**Collected data entries:**
==================================================
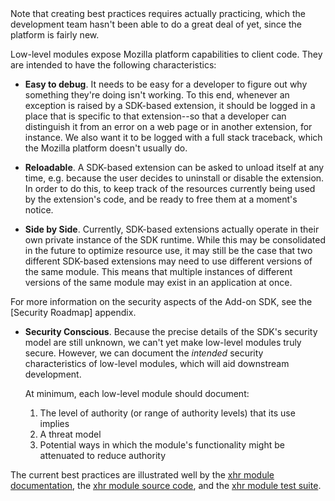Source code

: <span class="aside">
Note that creating best practices requires actually practicing, which
the development team hasn't been able to do a great deal of yet, since the
platform is fairly new.
</span>

Low-level modules expose Mozilla platform
capabilities to client code. They are intended to have the following
characteristics:

  * **Easy to debug**.  It needs to be easy for a developer to figure
    out why something they're doing isn't working.  To this end,
    whenever an exception is raised by a SDK-based extension, it
    should be logged in a place that is specific to that
    extension--so that a developer can distinguish it from an error on
    a web page or in another extension, for instance. We also want it
    to be logged with a full stack traceback, which the Mozilla
    platform doesn't usually do.

  * **Reloadable**. A SDK-based extension can be asked to unload
    itself at any time, e.g. because the user decides to
    uninstall or disable the extension. In order to do this, 
    to keep track of the resources currently being used by
    the extension's code, and be ready to free them at a moment's
    notice.

  * **Side by Side**. Currently, SDK-based extensions actually
    operate in their own private instance of the SDK runtime.
    While this may be consolidated in the future to optimize resource
    use, it may still be the case that two different SDK-based
    extensions may need to use different versions of the same module.
    This means that multiple instances of different versions of
    the same module may exist in an application at once.

<span class="aside">
For more information on the security aspects of the Add-on SDK, see the
[Security Roadmap] appendix.
</span>

  * **Security Conscious**. Because the precise details of the SDK's
    security model are still unknown, we can't yet make low-level
    modules truly secure. However, we can document the *intended*
    security characteristics of low-level modules, which will
    aid downstream development.

    At minimum, each low-level module should document:

    1. The level of authority (or range of authority levels) that its
       use implies
    2. A threat model
    3. Potential ways in which the module's functionality might
       be attenuated to reduce authority

The current best practices are illustrated well by the [xhr module
documentation], the [xhr module source code], and the [xhr module test
suite].

  [Security Roadmap]: #guide/security-roadmap
  [xhr module documentation]: #module/api-utils/xhr
  [xhr module source code]: packages/api-utils/lib/xhr.js
  [xhr module test suite]: packages/api-utils/tests/test-xhr.js
  [Chrome Object Wrappers]: https://wiki.mozilla.org/XPConnect_Chrome_Object_Wrapper
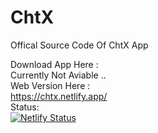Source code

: # ChtX  
Offical Source Code Of ChtX App  
  
Download App Here :  
Currently Not Aviable ..  
Web Version Here :  
https://chtx.netlify.app/  
Status:  
[![Netlify Status](https://api.netlify.com/api/v1/badges/48fab43d-4c52-43fe-9933-3bb480245595/deploy-status)](https://app.netlify.com/sites/chtx/deploys)  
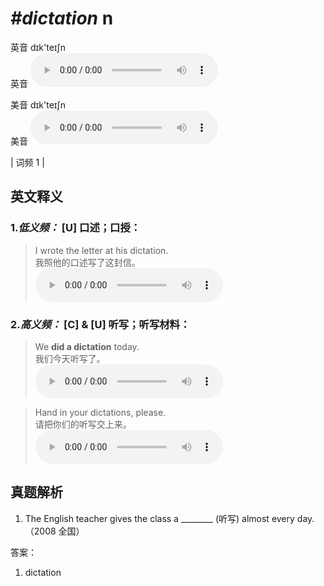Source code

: # ***\#dictation*** n
英音 dɪk'teɪʃn  
英音
<audio src="./media/dictation-B.aac" controls="controls"></audio>

美音 dɪk'teɪʃn  
美音
<audio src="./media/dictation.aac" controls="controls"></audio>



| 词频 1 |  

英文释义
---
### 1.*低义频：* **[U] 口述；口授：**  

 > I wrote the letter at his dictation.   
 > 我照他的口述写了这封信。    
<audio src="./media/dictation-1.aac" controls="controls"></audio>

### 2.*高义频：* **[C] & [U] 听写；听写材料：**  

 > We **did a dictation** today.   
 > 我们今天听写了。    
<audio src="./media/dictation-2.aac" controls="controls"></audio>

 > Hand in your dictations, please.   
 > 请把你们的听写交上来。    
<audio src="./media/dictation-3.aac" controls="controls"></audio>


真题解析
---
1. The English teacher gives the class a ________ (听写) almost every day.   （2008 全国）  

答案：
1. dictation  

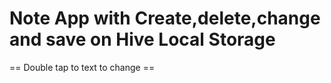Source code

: # Note App with Create,delete,change and save on Hive Local Storage
== Double tap to text to change ==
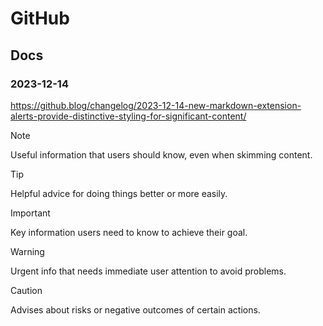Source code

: # GitHub

## Docs

### 2023-12-14

<https://github.blog/changelog/2023-12-14-new-markdown-extension-alerts-provide-distinctive-styling-for-significant-content/>

> [!NOTE]
> Useful information that users should know, even when skimming content.

> [!TIP]
> Helpful advice for doing things better or more easily.

> [!IMPORTANT]
> Key information users need to know to achieve their goal.

> [!WARNING]
> Urgent info that needs immediate user attention to avoid problems.

> [!CAUTION]
> Advises about risks or negative outcomes of certain actions.
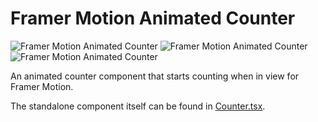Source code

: # Framer Motion Animated Counter

![Framer Motion Animated Counter](https://img.shields.io/github/stars/driaug/framer-animated-counter?style=social)
![Framer Motion Animated Counter](https://img.shields.io/github/forks/driaug/framer-animated-counter?style=social)
![Framer Motion Animated Counter](https://img.shields.io/github/sponsors/driaug?style=social)

An animated counter component that starts counting when in view for Framer Motion.

The standalone component itself can be found in [Counter.tsx](src/components/Counter.tsx).
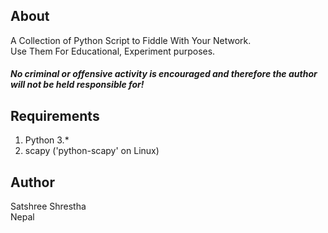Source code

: ## About ##
  
A Collection of Python Script to Fiddle With Your Network.  
Use Them For Educational, Experiment purposes.  
##### No criminal or offensive activity is encouraged and therefore the author will not be held responsible for! ######

## Requirements ## 
  
1. Python 3.*  
2. scapy ('python-scapy' on Linux)  

## Author ##
  
Satshree Shrestha  
Nepal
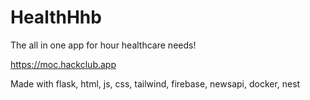 # HealthHhb

The all in one app for hour healthcare needs!

https://moc.hackclub.app

Made with flask, html, js, css, tailwind, firebase, newsapi, docker, nest
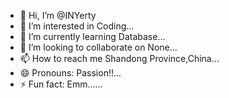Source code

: - 👋 Hi, I’m @INYerty
- 👀 I’m interested in Coding...
- 🌱 I’m currently learning Database...
- 💞️ I’m looking to collaborate on None...
- 📫 How to reach me Shandong Province,China...
- 😄 Pronouns: Passion!!...
- ⚡ Fun fact: Emm......

<!---
INYerty/INYerty is a ✨ special ✨ repository because its `README.md` (this file) appears on your GitHub profile.
You can click the Preview link to take a look at your changes.
--->

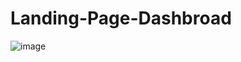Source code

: # Landing-Page-Dashbroad

![image](https://user-images.githubusercontent.com/88341932/234826108-2db83ac8-9e7c-45ea-b946-5581666e9ecf.png)



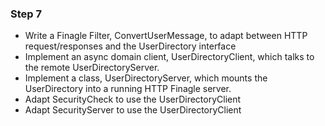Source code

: ### Step 7

- Write a Finagle Filter, ConvertUserMessage, to adapt between HTTP request/responses and the UserDirectory interface
- Implement an async domain client, UserDirectoryClient, which talks to the remote UserDirectoryServer.
- Implement a class, UserDirectoryServer, which mounts the UserDirectory into a running HTTP Finagle server.
- Adapt SecurityCheck to use the UserDirectoryClient
- Adapt SecurityServer to use the UserDirectoryClient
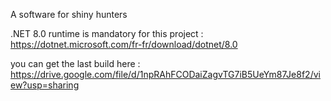 A software for shiny hunters

.NET 8.0 runtime is mandatory for this project : https://dotnet.microsoft.com/fr-fr/download/dotnet/8.0

you can get the last build here : https://drive.google.com/file/d/1npRAhFCODaiZagvTG7iB5UeYm87Je8f2/view?usp=sharing

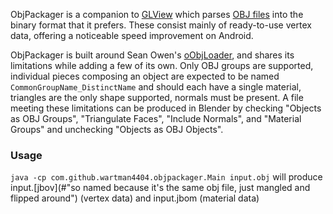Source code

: ObjPackager is a companion to [GLView](https://github.com/wartman4404/android-glview) which parses [OBJ files]([https://en.wikipedia.org/wiki/Wavefront_.obj_file) into the binary format that it prefers.  These consist mainly of ready-to-use vertex data, offering a noticeable speed improvement on Android.

ObjPackager is built around Sean Owen's [oObjLoader](https://github.com/seanrowens/oObjLoader), and shares its limitations while adding a few of its own.  Only OBJ groups are supported, individual pieces composing an object are expected to be named `CommonGroupName_DistinctName` and should each have a single material, triangles are the only shape supported, normals must be present.  A file meeting these limitations can be produced in Blender by checking "Objects as OBJ Groups", "Triangulate Faces", "Include Normals", and "Material Groups" and unchecking "Objects as OBJ Objects".

### Usage

`java -cp com.github.wartman4404.objpackager.Main input.obj` will produce input.[jbov](#"so named because it's the same obj file, just mangled and flipped around") (vertex data) and input.jbom (material data)
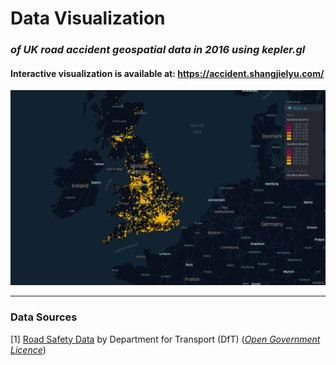 # Data Visualization

### *of UK road accident geospatial data in 2016 using kepler.gl*

#### Interactive visualization is available at: https://accident.shangjielyu.com/

![preview](data/preview.png)

---

### Data Sources

[1] [Road Safety Data](https://www.data.gov.uk/dataset/cb7ae6f0-4be6-4935-9277-47e5ce24a11f/road-safety-data) by Department for Transport (DfT) (*[Open Government Licence](https://www.nationalarchives.gov.uk/doc/open-government-licence/version/3/)*)
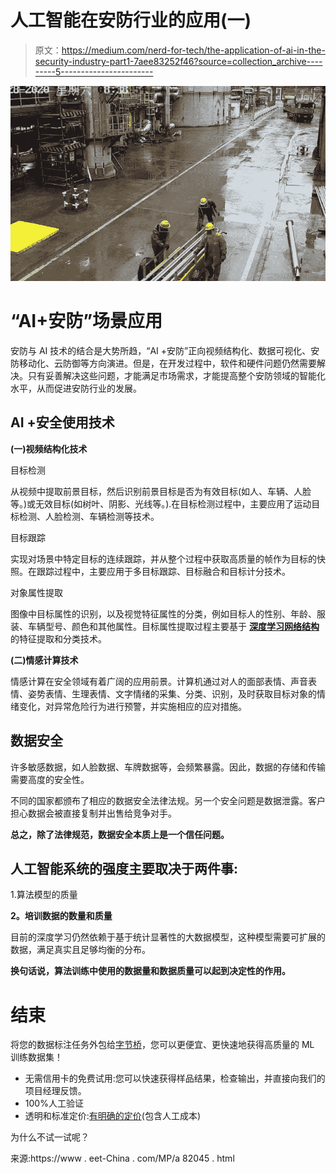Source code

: # 人工智能在安防行业的应用(一)

> 原文：<https://medium.com/nerd-for-tech/the-application-of-ai-in-the-security-industry-part1-7aee83252f46?source=collection_archive---------5----------------------->

![](img/55c02a0928e4a8c6c892814f9ead26bb.png)

# **“AI+安防”场景应用**

安防与 AI 技术的结合是大势所趋，“AI +安防”正向视频结构化、数据可视化、安防移动化、云防御等方向演进。但是，在开发过程中，软件和硬件问题仍然需要解决。只有妥善解决这些问题，才能满足市场需求，才能提高整个安防领域的智能化水平，从而促进安防行业的发展。

## **AI +安全使用技术**

**(一)视频结构化技术**

目标检测

从视频中提取前景目标，然后识别前景目标是否为有效目标(如人、车辆、人脸等。)或无效目标(如树叶、阴影、光线等。).在目标检测过程中，主要应用了运动目标检测、人脸检测、车辆检测等技术。

目标跟踪

实现对场景中特定目标的连续跟踪，并从整个过程中获取高质量的帧作为目标的快照。在跟踪过程中，主要应用于多目标跟踪、目标融合和目标计分技术。

对象属性提取

图像中目标属性的识别，以及视觉特征属性的分类，例如目标人的性别、年龄、服装、车辆型号、颜色和其他属性。目标属性提取过程主要基于 [**深度学习网络结构**](https://tinyurl.com/9cbbaap6) 的特征提取和分类技术。

**(二)情感计算技术**

情感计算在安全领域有着广阔的应用前景。计算机通过对人的面部表情、声音表情、姿势表情、生理表情、文字情绪的采集、分类、识别，及时获取目标对象的情绪变化，对异常危险行为进行预警，并实施相应的应对措施。

## 数据安全

许多敏感数据，如人脸数据、车牌数据等，会频繁暴露。因此，数据的存储和传输需要高度的安全性。

不同的国家都颁布了相应的数据安全法律法规。另一个安全问题是数据泄露。客户担心数据会被直接复制并出售给竞争对手。

**总之，除了法律规范，数据安全本质上是一个信任问题。**

## 人工智能系统的强度主要取决于两件事:

1.算法模型的质量

**2。培训数据的数量和质量**

目前的深度学习仍然依赖于基于统计显著性的大数据模型，这种模型需要可扩展的数据，满足真实且足够均衡的分布。

**换句话说，算法训练中使用的数据量和数据质量可以起到决定性的作用。**

# 结束

将您的数据标注任务外包给[字节桥](https://tinyurl.com/232e2742)，您可以更便宜、更快速地获得高质量的 ML 训练数据集！

*   无需信用卡的免费试用:您可以快速获得样品结果，检查输出，并直接向我们的项目经理反馈。
*   100%人工验证
*   透明和标准定价:[有明确的定价](https://www.bytebridge.io/#/?module=price)(包含人工成本)

为什么不试一试呢？

来源:https://www . eet-China . com/MP/a 82045 . html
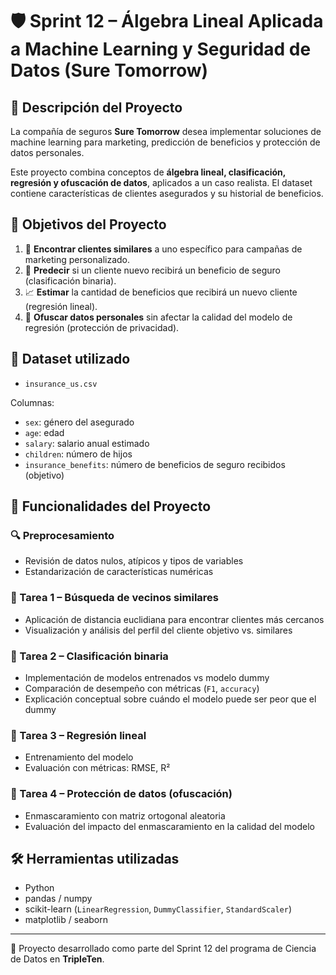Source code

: # 🛡️ Sprint 12 – Álgebra Lineal Aplicada a Machine Learning y Seguridad de Datos (Sure Tomorrow)

## 📌 Descripción del Proyecto

La compañía de seguros **Sure Tomorrow** desea implementar soluciones de machine learning para marketing, predicción de beneficios y protección de datos personales.

Este proyecto combina conceptos de **álgebra lineal, clasificación, regresión y ofuscación de datos**, aplicados a un caso realista. El dataset contiene características de clientes asegurados y su historial de beneficios.

## 🎯 Objetivos del Proyecto

1. 🧬 **Encontrar clientes similares** a uno específico para campañas de marketing personalizado.
2. 🤖 **Predecir** si un cliente nuevo recibirá un beneficio de seguro (clasificación binaria).
3. 📈 **Estimar** la cantidad de beneficios que recibirá un nuevo cliente (regresión lineal).
4. 🔐 **Ofuscar datos personales** sin afectar la calidad del modelo de regresión (protección de privacidad).

## 📁 Dataset utilizado

- `insurance_us.csv`

Columnas:

- `sex`: género del asegurado
- `age`: edad
- `salary`: salario anual estimado
- `children`: número de hijos
- `insurance_benefits`: número de beneficios de seguro recibidos (objetivo)

## 🧰 Funcionalidades del Proyecto

### 🔍 Preprocesamiento
- Revisión de datos nulos, atípicos y tipos de variables
- Estandarización de características numéricas

### 📌 Tarea 1 – Búsqueda de vecinos similares
- Aplicación de distancia euclidiana para encontrar clientes más cercanos
- Visualización y análisis del perfil del cliente objetivo vs. similares

### 📌 Tarea 2 – Clasificación binaria
- Implementación de modelos entrenados vs modelo dummy
- Comparación de desempeño con métricas (`F1`, `accuracy`)
- Explicación conceptual sobre cuándo el modelo puede ser peor que el dummy

### 📌 Tarea 3 – Regresión lineal
- Entrenamiento del modelo
- Evaluación con métricas: RMSE, R²

### 📌 Tarea 4 – Protección de datos (ofuscación)
- Enmascaramiento con matriz ortogonal aleatoria
- Evaluación del impacto del enmascaramiento en la calidad del modelo

## 🛠️ Herramientas utilizadas

- Python  
- pandas / numpy  
- scikit-learn (`LinearRegression`, `DummyClassifier`, `StandardScaler`)  
- matplotlib / seaborn  

---

📌 Proyecto desarrollado como parte del Sprint 12 del programa de Ciencia de Datos en **TripleTen**.
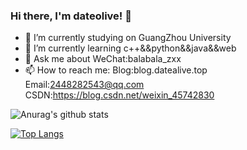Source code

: ### Hi there, I'm dateolive! 👋

- 🔭 I’m currently studying on GuangZhou University
- 🌱 I’m currently learning c++&&python&&java&&web
- 💬 Ask me about WeChat:balabala_zxx
- 📫 How to reach me: Blog:blog.datealive.top  Email:2448282543@qq.com CSDN:https://blog.csdn.net/weixin_45742830


![Anurag's github stats](https://github-readme-stats.vercel.app/api?username=dateolive&show_icons=true&theme=tokyonight)


[![Top Langs](https://github-readme-stats.vercel.app/api/top-langs/?username=dateolive)](https://github.com/anuraghazra/github-readme-stats)
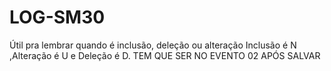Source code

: # LOG-SM30
Útil pra lembrar quando é inclusão, deleção ou alteração
Inclusão é N ,Alteração é U e Deleção é D.
TEM QUE SER NO EVENTO 02 APÓS SALVAR
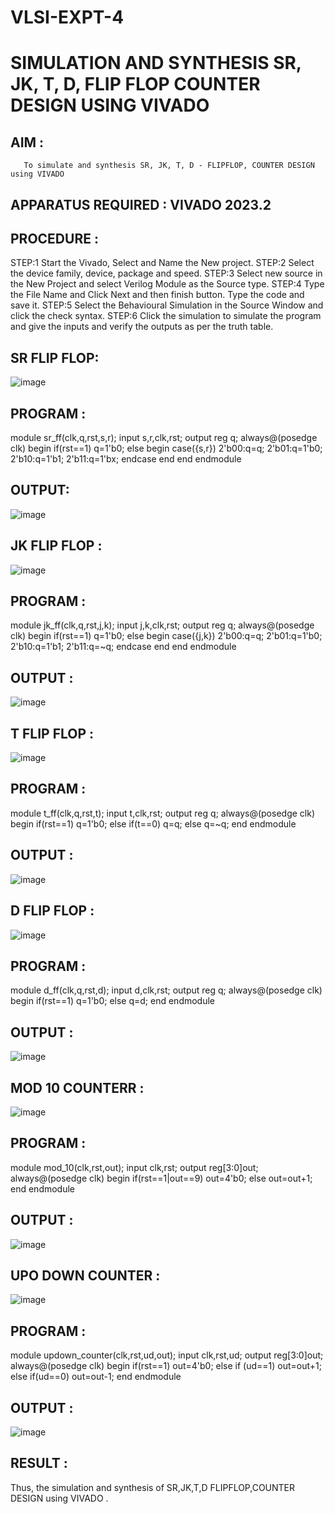 # VLSI-EXPT-4
# SIMULATION AND SYNTHESIS SR, JK, T, D, FLIP FLOP COUNTER DESIGN USING VIVADO
## AIM :
       To simulate and synthesis SR, JK, T, D - FLIPFLOP, COUNTER DESIGN using VIVADO
## APPARATUS REQUIRED : VIVADO 2023.2
## PROCEDURE :
STEP:1 Start the Vivado, Select and Name the New project.
STEP:2 Select the device family, device, package and speed.
STEP:3 Select new source in the New Project and select Verilog Module as the Source type.
STEP:4 Type the File Name and Click Next and then finish button. Type the code and save it.
STEP:5 Select the Behavioural Simulation in the Source Window and click the check syntax.
STEP:6 Click the simulation to simulate the program and give the inputs and verify the outputs as per the truth table.
## SR FLIP FLOP:
![image](https://github.com/JAYASHREEER/VLSI-EXPT-4/assets/166278992/1029c59f-21ba-4978-bdf4-93f0510a2545)
## PROGRAM :
module sr_ff(clk,q,rst,s,r); 
input s,r,clk,rst; 
output reg q;
always@(posedge clk) 
begin if(rst==1) q=1'b0; 
else begin
case({s,r}) 
2'b00:q=q;
2'b01:q=1'b0;
2'b10:q=1'b1; 
2'b11:q=1'bx; 
endcase 
end 
end endmodule
## OUTPUT: 
![image](https://github.com/JAYASHREEER/VLSI-EXPT-4/assets/166278992/921af2d7-c7b0-4842-a250-af75cebab437)

## JK FLIP FLOP :
![image](https://github.com/JAYASHREEER/VLSI-EXPT-4/assets/166278992/b2da2efb-f73b-43ae-8a89-c106eb35cc2d)
## PROGRAM :
module jk_ff(clk,q,rst,j,k);
input j,k,clk,rst; 
output reg q;
always@(posedge clk) 
begin if(rst==1) 
q=1'b0; 
else begin
case({j,k}) 
2'b00:q=q;
2'b01:q=1'b0;
2'b10:q=1'b1; 
2'b11:q=~q; 
endcase end
end 
endmodule
## OUTPUT :
![image](https://github.com/JAYASHREEER/VLSI-EXPT-4/assets/166278992/043f78c4-566b-4c34-b033-10849c7a004b)

## T FLIP FLOP :
![image](https://github.com/JAYASHREEER/VLSI-EXPT-4/assets/166278992/08491943-9453-4e7d-958b-c847f82b9af2)
## PROGRAM :
module t_ff(clk,q,rst,t); 
input t,clk,rst; 
output reg q; 
always@(posedge clk) 
begin if(rst==1) q=1'b0; else if(t==0) q=q; else
q=~q; 
end 
endmodule
## OUTPUT :
![image](https://github.com/JAYASHREEER/VLSI-EXPT-4/assets/166278992/e14f60ca-26c0-4f48-9507-f7a2ddb8d149)

## D FLIP FLOP :
![image](https://github.com/JAYASHREEER/VLSI-EXPT-4/assets/166278992/6277a127-0aea-41bd-bba9-5bbd41a4c440)
## PROGRAM :
module d_ff(clk,q,rst,d); 
input d,clk,rst; 
output reg q; 
always@(posedge clk) 
begin
if(rst==1) 
q=1'b0;
else q=d; 
end endmodule
## OUTPUT :
![image](https://github.com/JAYASHREEER/VLSI-EXPT-4/assets/166278992/c23e8684-f469-4925-9f0f-01c1b72152c8)

## MOD 10 COUNTERR :
![image](https://github.com/JAYASHREEER/VLSI-EXPT-4/assets/166278992/048676d5-db25-4750-8231-696abb87f270)
## PROGRAM :
module mod_10(clk,rst,out); 
input clk,rst; 
output reg[3:0]out; 
always@(posedge clk)
begin if(rst==1|out==9) 
out=4'b0; 
else
out=out+1; 
end endmodule
## OUTPUT :
![image](https://github.com/JAYASHREEER/VLSI-EXPT-4/assets/166278992/76db017c-fe86-43ba-b69f-d62577dd4793)

## UPO DOWN COUNTER :
![image](https://github.com/JAYASHREEER/VLSI-EXPT-4/assets/166278992/dac62a99-31fb-4561-bc0f-3e0ae8676b14)

## PROGRAM :
module updown_counter(clk,rst,ud,out); 
input clk,rst,ud;
output reg[3:0]out; 
always@(posedge clk) 
begin if(rst==1) out=4'b0; 
else if (ud==1) out=out+1; 
else if(ud==0) out=out-1; 
end endmodule
## OUTPUT :
![image](https://github.com/JAYASHREEER/VLSI-EXPT-4/assets/166278992/279bf052-67e8-4f31-a246-691c246aad85)

## RESULT :
 Thus, the simulation and synthesis of SR,JK,T,D FLIPFLOP,COUNTER DESIGN using VIVADO .











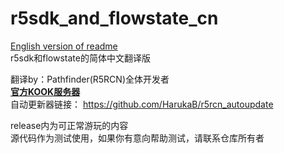# r5sdk_and_flowstate_cn  
[English version of readme](/README_ENG.md)  
r5sdk和flowstate的简体中文翻译版  

翻译by：Pathfinder(R5RCN)全体开发者  
__[官方KOOK服务器](https://kook.top/MQLPDV "点击进入")__    
自动更新器链接：
https://github.com/HarukaB/r5rcn_autoupdate

release内为可正常游玩的内容  
源代码作为测试使用，如果你有意向帮助测试，请联系仓库所有者
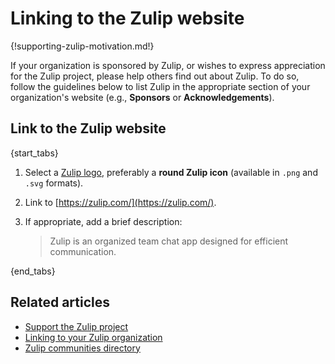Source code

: # Linking to the Zulip website

{!supporting-zulip-motivation.md!}

If your organization is sponsored by Zulip, or wishes to express appreciation
for the Zulip project, please help others find out about Zulip. To do so, follow the
guidelines below to list Zulip in the appropriate section of your organization's
website (e.g., **Sponsors** or **Acknowledgements**).

## Link to the Zulip website

{start_tabs}

1. Select a [Zulip
   logo](https://github.com/zulip/zulip/tree/main/static/images/logo),
   preferably a **round Zulip icon** (available in `.png` and `.svg` formats).

1. Link to [https://zulip.com/](https://zulip.com/).

2. If appropriate, add a brief description:

   > Zulip is an organized team chat app designed for efficient communication.

{end_tabs}

## Related articles

* [Support the Zulip project](/help/support-zulip-project)
* [Linking to your Zulip organization](/help/linking-to-zulip)
* [Zulip communities directory](/help/communities-directory)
==================================================
**Aim of the exercise:** Starting at the line above that holds "project : https://dotnet.microsoft.com/fr-fr/download/dotnet/8.0", return each line up to and including the one that holds "### Data Sources", exactly as written, minus any pictures.

**Answer below:**
.NET 8.0 runtime is mandatory for this project : https://dotnet.microsoft.com/fr-fr/download/dotnet/8.0

you can get the last build here : https://drive.google.com/file/d/1npRAhFCODaiZagvTG7iB5UeYm87Je8f2/view?usp=sharing

Source code

: ObjPackager is a companion to [GLView](https://github.com/wartman4404/android-glview) which parses [OBJ files]([https://en.wikipedia.org/wiki/Wavefront_.obj_file) into the binary format that it prefers.  These consist mainly of ready-to-use vertex data, offering a noticeable speed improvement on Android.

ObjPackager is built around Sean Owen's [oObjLoader](https://github.com/seanrowens/oObjLoader), and shares its limitations while adding a few of its own.  Only OBJ groups are supported, individual pieces composing an object are expected to be named `CommonGroupName_DistinctName` and should each have a single material, triangles are the only shape supported, normals must be present.  A file meeting these limitations can be produced in Blender by checking "Objects as OBJ Groups", "Triangulate Faces", "Include Normals", and "Material Groups" and unchecking "Objects as OBJ Objects".

### Usage

`java -cp com.github.wartman4404.objpackager.Main input.obj` will produce input.[jbov](#"so named because it's the same obj file, just mangled and flipped around") (vertex data) and input.jbom (material data)
 # Data Visualization

### *of UK road accident geospatial data in 2016 using kepler.gl*

#### Interactive visualization is available at: https://accident.shangjielyu.com/

![preview](data/preview.png)

---

### Data Sources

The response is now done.